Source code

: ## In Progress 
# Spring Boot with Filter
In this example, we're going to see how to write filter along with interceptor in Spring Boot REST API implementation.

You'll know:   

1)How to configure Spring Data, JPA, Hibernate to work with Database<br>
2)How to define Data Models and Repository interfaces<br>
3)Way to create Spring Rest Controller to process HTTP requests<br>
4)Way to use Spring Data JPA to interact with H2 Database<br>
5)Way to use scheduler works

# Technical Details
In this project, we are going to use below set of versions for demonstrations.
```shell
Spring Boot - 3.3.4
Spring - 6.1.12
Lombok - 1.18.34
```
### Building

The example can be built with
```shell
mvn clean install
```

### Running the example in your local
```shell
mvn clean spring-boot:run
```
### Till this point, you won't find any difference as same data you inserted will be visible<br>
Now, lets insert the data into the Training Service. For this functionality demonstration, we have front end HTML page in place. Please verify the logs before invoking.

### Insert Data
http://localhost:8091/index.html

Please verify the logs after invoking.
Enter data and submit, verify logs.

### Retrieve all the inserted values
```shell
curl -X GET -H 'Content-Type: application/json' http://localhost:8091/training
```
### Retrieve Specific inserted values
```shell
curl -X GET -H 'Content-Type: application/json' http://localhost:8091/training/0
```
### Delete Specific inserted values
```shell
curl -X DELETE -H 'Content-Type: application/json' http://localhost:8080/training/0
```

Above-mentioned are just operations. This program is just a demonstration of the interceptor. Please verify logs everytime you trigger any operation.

____

> Aim of the task:
Please copy exactly the lines from the first line of the records above through the line containing "3)Way to create", including both, and nothing more.

> Answer to this exercise:
Source code

: ## In Progress 
# Spring Boot with Filter
In this example, we're going to see how to write filter along with interceptor in Spring Boot REST API implementation.

You'll know:   

1)How to configure Spring Data, JPA, Hibernate to work with Database<br>
2)How to define Data Models and Repository interfaces<br>
3)Way to create Spring Rest Controller to process HTTP requests<br>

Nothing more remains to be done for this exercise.